TRY IT
Write out all the records exactly, and keep any images out.

PROVIDED RECORDS
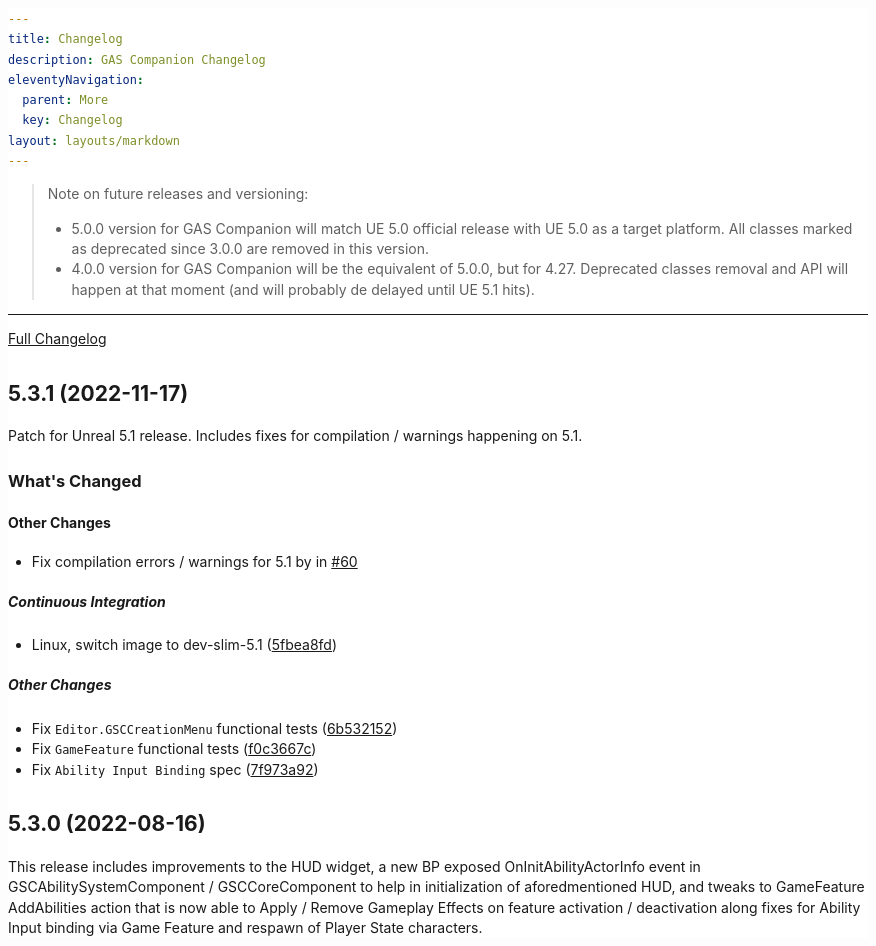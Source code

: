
 ```yaml
---
title: Changelog
description: GAS Companion Changelog
eleventyNavigation:
  parent: More
  key: Changelog
layout: layouts/markdown
---
```


> Note on future releases and versioning:
> - 5.0.0 version for GAS Companion will match UE 5.0 official release with UE 5.0 as a target platform. All classes marked as deprecated since 3.0.0 are removed in this version.
> - 4.0.0 version for GAS Companion will be the equivalent of 5.0.0, but for 4.27. Deprecated classes removal and API will happen at that moment (and will probably de delayed until UE 5.1 hits).

---

[Full Changelog](https://github.com/GASCompanion/GASCompanion-Documentation/blob/master/CHANGELOG.md)

## 5.3.1 (2022-11-17)

Patch for Unreal 5.1 release. Includes fixes for compilation / warnings happening on 5.1. 

### What's Changed
#### Other Changes
* Fix compilation errors / warnings for 5.1 by in [#60](https://github.com/GASCompanion/GASCompanion-Plugin/pull/60)

##### Continuous Integration

*  Linux, switch image to dev-slim-5.1 ([5fbea8fd](https://github.com/GASCompanion/GASCompanion-Plugin/commit/5fbea8fdc71587ad9b9e067654dc64c0932f5fed))

##### Other Changes

*  Fix `Editor.GSCCreationMenu` functional tests ([6b532152](https://github.com/GASCompanion/GASCompanion-Plugin/commit/6b5321520f4ab435624a77e403a200d99122bbe9))
*  Fix `GameFeature` functional tests ([f0c3667c](https://github.com/GASCompanion/GASCompanion-Plugin/commit/f0c3667c22a48a5db1bde6c143e6890522b8d1f1))
*  Fix `Ability Input Binding` spec ([7f973a92](https://github.com/GASCompanion/GASCompanion-Plugin/commit/7f973a92630e68b3ec7e13c502664d629247f1f5))

## 5.3.0 (2022-08-16)

This release includes improvements to the HUD widget, a new BP exposed OnInitAbilityActorInfo event in GSCAbilitySystemComponent / GSCCoreComponent to help in initialization of aforedmentioned HUD, and tweaks to GameFeature AddAbilities action that is now able to Apply / Remove Gameplay Effects on feature activation / deactivation along fixes for Ability Input binding via Game Feature and respawn of Player State characters.
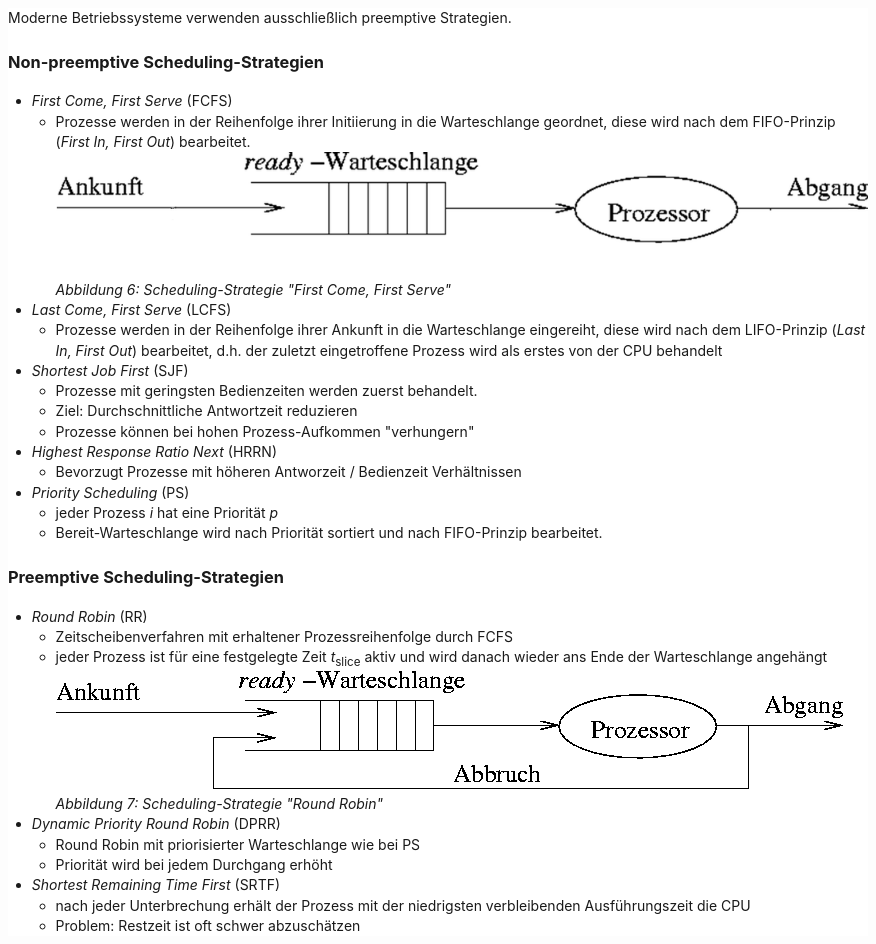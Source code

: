 Moderne Betriebssysteme verwenden ausschließlich preemptive Strategien.

### Non-preemptive Scheduling-Strategien
* _First Come, First Serve_ (FCFS)
	* Prozesse werden in der Reihenfolge ihrer Initiierung in die Warteschlange geordnet, diese wird nach dem FIFO-Prinzip (_First In, First Out_) bearbeitet.
![Non-preemptive Strategie First Come, First Serve](images/first-come-first-serve.png)
_Abbildung 6: Scheduling-Strategie "First Come, First Serve"_
* _Last Come, First Serve_ (LCFS)
    * Prozesse werden in der Reihenfolge ihrer Ankunft in die Warteschlange eingereiht, diese wird nach dem LIFO-Prinzip (_Last In, First Out_) bearbeitet, d.h. der zuletzt eingetroffene Prozess wird als erstes von der CPU behandelt
* _Shortest Job First_ (SJF)
	* Prozesse mit geringsten Bedienzeiten werden zuerst behandelt.
	* Ziel: Durchschnittliche Antwortzeit reduzieren
	* Prozesse können bei hohen Prozess-Aufkommen "verhungern"
* _Highest Response Ratio Next_ (HRRN)
	* Bevorzugt Prozesse mit höheren Antworzeit / Bedienzeit Verhältnissen
* _Priority Scheduling_ (PS)
	* jeder Prozess $i$ hat eine Priorität $p$
	* Bereit-Warteschlange wird nach Priorität sortiert und nach FIFO-Prinzip bearbeitet.

### Preemptive Scheduling-Strategien
* _Round Robin_ (RR)
	* Zeitscheibenverfahren mit erhaltener Prozessreihenfolge durch FCFS
	* jeder Prozess ist für eine festgelegte Zeit $t_{\text{slice}}$ aktiv und wird danach wieder ans Ende der Warteschlange angehängt
![Scheduling-Strategie Round Robin](images/round-robin.png)
_Abbildung 7: Scheduling-Strategie "Round Robin"_
* _Dynamic Priority Round Robin_ (DPRR)
	* Round Robin mit priorisierter Warteschlange wie bei PS
	* Priorität wird bei jedem Durchgang erhöht
* _Shortest Remaining Time First_ (SRTF)
	* nach jeder Unterbrechung erhält der Prozess mit der niedrigsten verbleibenden Ausführungszeit die CPU
	* Problem: Restzeit ist oft schwer abzuschätzen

TASK OUTPUT
Source code

:
 ```yaml
---
title: Changelog
description: GAS Companion Changelog
eleventyNavigation:
  parent: More
  key: Changelog
layout: layouts/markdown
---
```


> Note on future releases and versioning:
> - 5.0.0 version for GAS Companion will match UE 5.0 official release with UE 5.0 as a target platform. All classes marked as deprecated since 3.0.0 are removed in this version.
> - 4.0.0 version for GAS Companion will be the equivalent of 5.0.0, but for 4.27. Deprecated classes removal and API will happen at that moment (and will probably de delayed until UE 5.1 hits).

---

[Full Changelog](https://github.com/GASCompanion/GASCompanion-Documentation/blob/master/CHANGELOG.md)

## 5.3.1 (2022-11-17)

Patch for Unreal 5.1 release. Includes fixes for compilation / warnings happening on 5.1. 

### What's Changed
#### Other Changes
* Fix compilation errors / warnings for 5.1 by in [#60](https://github.com/GASCompanion/GASCompanion-Plugin/pull/60)

##### Continuous Integration

*  Linux, switch image to dev-slim-5.1 ([5fbea8fd](https://github.com/GASCompanion/GASCompanion-Plugin/commit/5fbea8fdc71587ad9b9e067654dc64c0932f5fed))

##### Other Changes

*  Fix `Editor.GSCCreationMenu` functional tests ([6b532152](https://github.com/GASCompanion/GASCompanion-Plugin/commit/6b5321520f4ab435624a77e403a200d99122bbe9))
*  Fix `GameFeature` functional tests ([f0c3667c](https://github.com/GASCompanion/GASCompanion-Plugin/commit/f0c3667c22a48a5db1bde6c143e6890522b8d1f1))
*  Fix `Ability Input Binding` spec ([7f973a92](https://github.com/GASCompanion/GASCompanion-Plugin/commit/7f973a92630e68b3ec7e13c502664d629247f1f5))

## 5.3.0 (2022-08-16)

This release includes improvements to the HUD widget, a new BP exposed OnInitAbilityActorInfo event in GSCAbilitySystemComponent / GSCCoreComponent to help in initialization of aforedmentioned HUD, and tweaks to GameFeature AddAbilities action that is now able to Apply / Remove Gameplay Effects on feature activation / deactivation along fixes for Ability Input binding via Game Feature and respawn of Player State characters.
Source code

: Moderne Betriebssysteme verwenden ausschließlich preemptive Strategien.

### Non-preemptive Scheduling-Strategien
* _First Come, First Serve_ (FCFS)
	* Prozesse werden in der Reihenfolge ihrer Initiierung in die Warteschlange geordnet, diese wird nach dem FIFO-Prinzip (_First In, First Out_) bearbeitet.
![Non-preemptive Strategie First Come, First Serve](images/first-come-first-serve.png)
_Abbildung 6: Scheduling-Strategie "First Come, First Serve"_
* _Last Come, First Serve_ (LCFS)
    * Prozesse werden in der Reihenfolge ihrer Ankunft in die Warteschlange eingereiht, diese wird nach dem LIFO-Prinzip (_Last In, First Out_) bearbeitet, d.h. der zuletzt eingetroffene Prozess wird als erstes von der CPU behandelt
* _Shortest Job First_ (SJF)
	* Prozesse mit geringsten Bedienzeiten werden zuerst behandelt.
	* Ziel: Durchschnittliche Antwortzeit reduzieren
	* Prozesse können bei hohen Prozess-Aufkommen "verhungern"
* _Highest Response Ratio Next_ (HRRN)
	* Bevorzugt Prozesse mit höheren Antworzeit / Bedienzeit Verhältnissen
* _Priority Scheduling_ (PS)
	* jeder Prozess $i$ hat eine Priorität $p$
	* Bereit-Warteschlange wird nach Priorität sortiert und nach FIFO-Prinzip bearbeitet.

### Preemptive Scheduling-Strategien
* _Round Robin_ (RR)
	* Zeitscheibenverfahren mit erhaltener Prozessreihenfolge durch FCFS
	* jeder Prozess ist für eine festgelegte Zeit $t_{\text{slice}}$ aktiv und wird danach wieder ans Ende der Warteschlange angehängt
![Scheduling-Strategie Round Robin](images/round-robin.png)
_Abbildung 7: Scheduling-Strategie "Round Robin"_
* _Dynamic Priority Round Robin_ (DPRR)
	* Round Robin mit priorisierter Warteschlange wie bei PS
	* Priorität wird bei jedem Durchgang erhöht
* _Shortest Remaining Time First_ (SRTF)
	* nach jeder Unterbrechung erhält der Prozess mit der niedrigsten verbleibenden Ausführungszeit die CPU
	* Problem: Restzeit ist oft schwer abzuschätzen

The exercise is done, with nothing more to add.